[Start of Attachment]

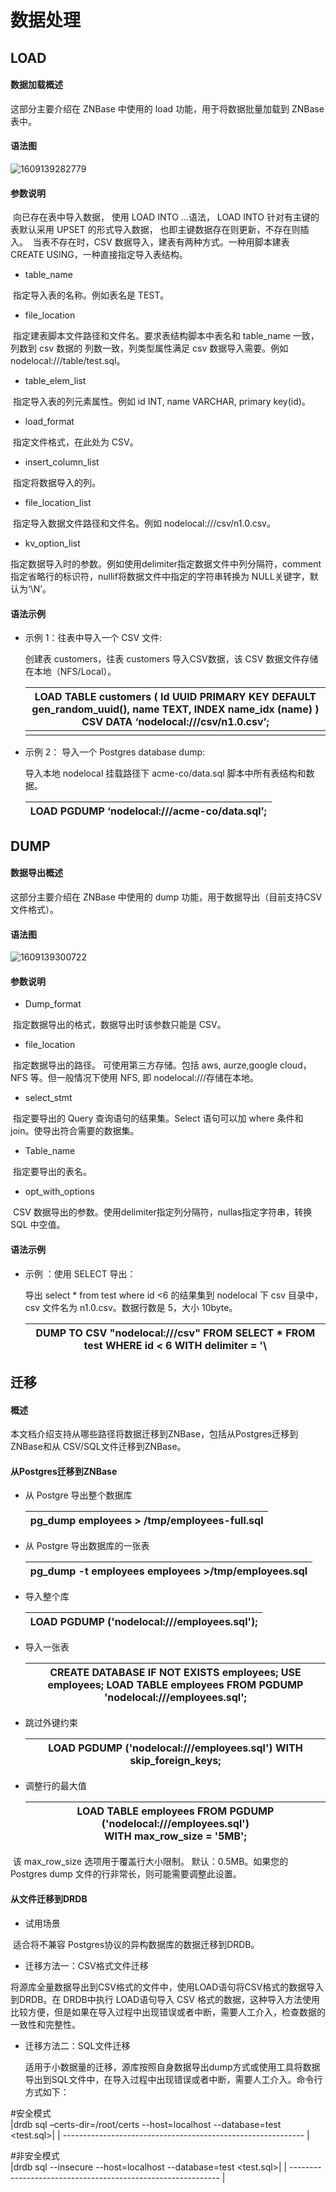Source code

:# **数据处理**

## **LOAD**

#### **数据加载概述**

这部分主要介绍在 ZNBase 中使用的 load 功能，用于将数据批量加载到 ZNBase 表中。

#### **语法图**

![1609139282779](./assets/information/1609139282779.png)

#### **参数说明**

​        向已存在表中导入数据， 使用 LOAD INTO …语法， LOAD INTO 针对有主键的表默认采用 UPSET 的形式导入数据， 也即主键数据存在则更新，不存在则插入。
​        当表不存在时，CSV 数据导入，建表有两种方式。一种用脚本建表 CREATE USING，一种直接指定导入表结构。

* table_name  

​       指定导入表的名称。例如表名是 TEST。 

* file_location 

​       指定建表脚本文件路径和文件名。要求表结构脚本中表名和 table_name 一致，列数到 csv 数据的  列数一致，列类型属性满足 csv 数据导入需要。例如 nodelocal:///table/test.sql。 

* table_elem_list 

​       指定导入表的列元素属性。例如 id INT, name VARCHAR, primary key(id)。 

* load_format 

​       指定文件格式，在此处为 CSV。 

* insert_column_list 

​       指定将数据导入的列。 

* file_location_list 

​       指定导入数据文件路径和文件名。例如 nodelocal:///csv/n1.0.csv。 

* kv_option_list 

​       指定数据导入时的参数。例如使用delimiter指定数据文件中列分隔符，comment指定省略行的标识符，nullif将数据文件中指定的字符串转换为 NULL关键字，默认为‘\N’。

#### **语法示例**

* 示例 1：往表中导入一个 CSV 文件: 

  创建表 customers，往表 customers 导入CSV数据，该 CSV 数据文件存储在本地（NFS/Local）。

  | LOAD TABLE customers (                                                                                                             Id UUID PRIMARY KEY DEFAULT gen_random_uuid(),                                                                name TEXT,                                                                                                                               INDEX name_idx (name)                                                                                                                                     ) CSV DATA  ‘nodelocal:///csv/n1.0.csv’; |
  | ------------------------------------------------------------ |
  |                                                              |

* 示例 2： 导入一个 Postgres database dump:
  
  导入本地 nodelocal 挂载路径下 acme-co/data.sql 脚本中所有表结构和数据。
  
  | LOAD PGDUMP ‘nodelocal:///acme-co/data.sql’; |
  | -------------------------------------------- |
 

## **DUMP**

#### **数据导出概述**

这部分主要介绍在 ZNBase 中使用的 dump 功能，用于数据导出（目前支持CSV文件格式）。

#### **语法图**

![1609139300722](./assets/information/1609139300722.png)

#### **参数说明**

* Dump_format   

​       指定数据导出的格式，数据导出时该参数只能是 CSV。 

* file_location 

​       指定数据导出的路径。 可使用第三方存储。包括 aws, aurze,google cloud，NFS 等。但一般情况下使用 NFS, 即 nodelocal:///存储在本地。

* select_stmt 

​       指定要导出的 Query 查询语句的结果集。Select 语句可以加 where 条件和 join。使导出符合需要的数据集。 

* Table_name 

​       指定要导出的表名。 

* opt_with_options 

​       CSV 数据导出的参数。使用delimiter指定列分隔符，nullas指定字符串，转换 SQL 中空值。

#### **语法示例**  

* 示例 ：使用 SELECT 导出：

  导出 select * from test where id <6 的结果集到 nodelocal 下 csv 目录中，csv 文件名为 n1.0.csv。数据行数是 5，大小 10byte。  

  | DUMP TO CSV "nodelocal:///csv" FROM SELECT * FROM test WHERE id < 6 WITH delimiter = '\ |
  | ------------------------------------------------------------ |


## **迁移**

#### **概述**

本文档介绍支持从哪些路径将数据迁移到ZNBase，包括从Postgres迁移到ZNBase和从 CSV/SQL文件迁移到ZNBase。

#### **从Postgres迁移到ZNBase**

* 从 Postgre 导出整个数据库 

  | pg_dump employees > /tmp/employees-full.sql |
  | ------------------------------------------- |


* 从 Postgre 导出数据库的一张表 

  | pg_dump -t employees  employees >/tmp/employees.sql |
  | --------------------------------------------------- |
 

* 导入整个库 

  | LOAD PGDUMP ('nodelocal:///employees.sql'); |
  | ------------------------------------------- |
 

* 导入一张表 

  | CREATE DATABASE IF NOT EXISTS employees;                                                                                      USE employees;                                                                                                                                     LOAD TABLE employees FROM PGDUMP 'nodelocal:///employees.sql'; |
  | ------------------------------------------------------------ |
 

* 跳过外键约束 

  | LOAD PGDUMP ('nodelocal:///employees.sql') WITH skip_foreign_keys; |
  | ------------------------------------------------------------ |


* 调整行的最大值

  | LOAD TABLE employees FROM PGDUMP ('nodelocal:///employees.sql')  <br/>WITH max_row_size = '5MB'; |
  | ------------------------------------------------------------ |
 

​       该 max_row_size 选项用于覆盖行大小限制。 默认：0.5MB。如果您的 Postgres dump 文件的行非常长，则可能需要调整此设置。

#### **从文件迁移到DRDB**

* 试用场景

​       适合将不兼容 Postgres协议的异构数据库的数据迁移到DRDB。

* 迁移方法一：CSV格式文件迁移

​       将源库全量数据导出到CSV格式的文件中，使用LOAD语句将CSV格式的数据导入到DRDB。在   DRDB中执行 LOAD语句导入 CSV 格式的数据，这种导入方法使用比较方便，但是如果在导入过程中出现错误或者中断，需要人工介入，检查数据的一致性和完整性。 

* 迁移方法二：SQL文件迁移

  适用于小数据量的迁移，源库按照自身数据导出dump方式或使用工具将数据导出到SQL文件中，在导入过程中出现错误或者中断，需要人工介入。命令行方式如下：
  
 

 #安全模式                                                                                     
   |drdb sql –certs-dir=/root/certs --host=localhost --database=test <test.sql>|
   | ------------------------------------------------------------ |
                                                                  
 #非安全模式                                                                                                                                
   |drdb sql --insecure --host=localhost --database=test <test.sql>| 
   | ------------------------------------------------------------ |
​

[End of Attachment]

**Assignment:**
Using only the listing above, restate exactly the lines from the line containing "示例 1：往表中导入一个 CSV" through the line containing "创建表 customers，往表 customers", both included.

**Exercise result:**
* 示例 1：往表中导入一个 CSV 文件: 

  创建表 customers，往表 customers 导入CSV数据，该 CSV 数据文件存储在本地（NFS/Local）。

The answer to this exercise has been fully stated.